We tested several RALF1-regulated genes and confirm that llg1-2 and fer-4 were similar in their reduced sensitivity relative to wild type (data added as Figure 4D, described in the subsection headed “llg1 and fer mutants have indistinguishable hormone- and RAC/ROP-regulated phenotypes”). Haruta et al. 2014 showed only that BR6OX2 expression in fer-4 was less sensitive to RALF1 suppression than WT. We extended the analysis to include four other RALF1 regulated genes, and showed that while RALF1 suppressed BR6OX2 and GA3OX3 and stimulated CML38 and ERF6, fer-4 and llg1-2 were both less sensitive to RALF1-induced fluctuations. We did not examine TCH, as we are aware of another lab's focus on this aspect in llg1, so do not wish to knowingly intrude on that.

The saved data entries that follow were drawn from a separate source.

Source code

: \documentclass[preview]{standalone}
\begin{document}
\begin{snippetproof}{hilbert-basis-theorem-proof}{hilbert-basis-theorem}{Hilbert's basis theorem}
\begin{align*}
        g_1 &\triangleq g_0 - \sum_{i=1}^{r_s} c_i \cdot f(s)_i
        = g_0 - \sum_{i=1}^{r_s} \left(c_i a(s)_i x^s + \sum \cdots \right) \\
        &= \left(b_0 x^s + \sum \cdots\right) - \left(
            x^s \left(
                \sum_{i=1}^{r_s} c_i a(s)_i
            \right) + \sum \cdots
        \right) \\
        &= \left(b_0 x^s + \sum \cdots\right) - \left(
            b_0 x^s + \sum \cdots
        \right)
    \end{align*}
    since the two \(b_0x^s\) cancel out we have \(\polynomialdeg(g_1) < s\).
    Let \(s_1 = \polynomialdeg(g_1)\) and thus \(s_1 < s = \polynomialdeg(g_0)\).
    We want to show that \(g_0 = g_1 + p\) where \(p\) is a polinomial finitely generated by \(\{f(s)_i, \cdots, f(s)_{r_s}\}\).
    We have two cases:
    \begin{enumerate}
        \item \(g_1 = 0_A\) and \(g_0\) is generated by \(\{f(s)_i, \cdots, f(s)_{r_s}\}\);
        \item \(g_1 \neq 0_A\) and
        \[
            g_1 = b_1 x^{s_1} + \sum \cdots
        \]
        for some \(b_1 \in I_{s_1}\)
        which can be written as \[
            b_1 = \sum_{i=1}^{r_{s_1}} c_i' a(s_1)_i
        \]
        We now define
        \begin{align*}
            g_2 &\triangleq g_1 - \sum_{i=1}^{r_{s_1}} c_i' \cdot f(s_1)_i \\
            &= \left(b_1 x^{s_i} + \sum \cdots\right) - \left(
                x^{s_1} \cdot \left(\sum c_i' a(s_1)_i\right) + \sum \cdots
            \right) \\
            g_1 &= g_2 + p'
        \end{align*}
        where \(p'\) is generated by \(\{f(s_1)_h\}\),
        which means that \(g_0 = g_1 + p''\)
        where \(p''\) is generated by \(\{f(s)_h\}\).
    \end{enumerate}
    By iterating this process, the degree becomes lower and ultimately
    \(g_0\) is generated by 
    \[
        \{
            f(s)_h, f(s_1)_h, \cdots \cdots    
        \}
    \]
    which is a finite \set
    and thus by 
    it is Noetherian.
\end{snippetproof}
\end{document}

(B) Does RALF1 alter FER-LLG1 interaction, e.g. in the co-IP assays shown in Figure 8? (C) Is RALF1 binding to FER affected in the llg1 mutant (as assayed in Haruta et al., 2014)? In other words, if LLG1 + FER bind RALF, but LRE + FER do not (based on the phenotypes of llg1 and lre), that would be strong support of the model that FER selectivity is due to association with LRE-like proteins. As we understand it, the ROP2 pulldown was performed with LLG1 and LRE expressed in protoplasts (not E. coli), which should have the endogenous FER. Therefore, the likely explanation is that FER mediated the pulldown. But then this should be tested using the fer mutant and FER co-overexpression, and also in the presence and absence of RALF1 peptide. That is, fer mutant protoplasts transformed with (1) LLG1-HA, (2) LLG1-HA + 35S-FER, and (3) LLG1-HA+35S-FER + RALF1 treatment. These three samples can potentially answer several key questions raised by their model. Furthermore, whether LLG1 function is required for the FER-ROP2 interaction can be tested by doing the ROP2-pulldown-FER assay in llg1 mutant protoplasts. Their model (Figure 11) proposes the “signal” (somehow) causes RACROP disassociation from the receptor complex and could be tested by including RALF1 in their ROP pulldown assays. These experiments can potentially add significant insights and clarify some important uncertainties of their model.

The list represents a comprehensive set of biochemical studies to unravel the FER-LLG1/LRE and RALF1 relationship which are in fact ongoing projects in our lab. Although we explained above that RALF1 is not the only concern in this study, we add to the revised manuscript a result showing that RALF1 pulled-down co-expressed FER and LLG1 (added as Figure 8D; please see the subsection headed “FER interacts with LLG1 on the cell membrane and in the ER”), supporting interaction between RALF1 and the FER-LLG1 complex. Together with the expanded results showing comparable reduction of sensitivity to RALF1-regulated gene expression (response above) and lack of additive effects of combining fer4 and llg1 (response below), we believe that the current version contains data that considerably strengthen the FER-LLG1 co-receptor concept.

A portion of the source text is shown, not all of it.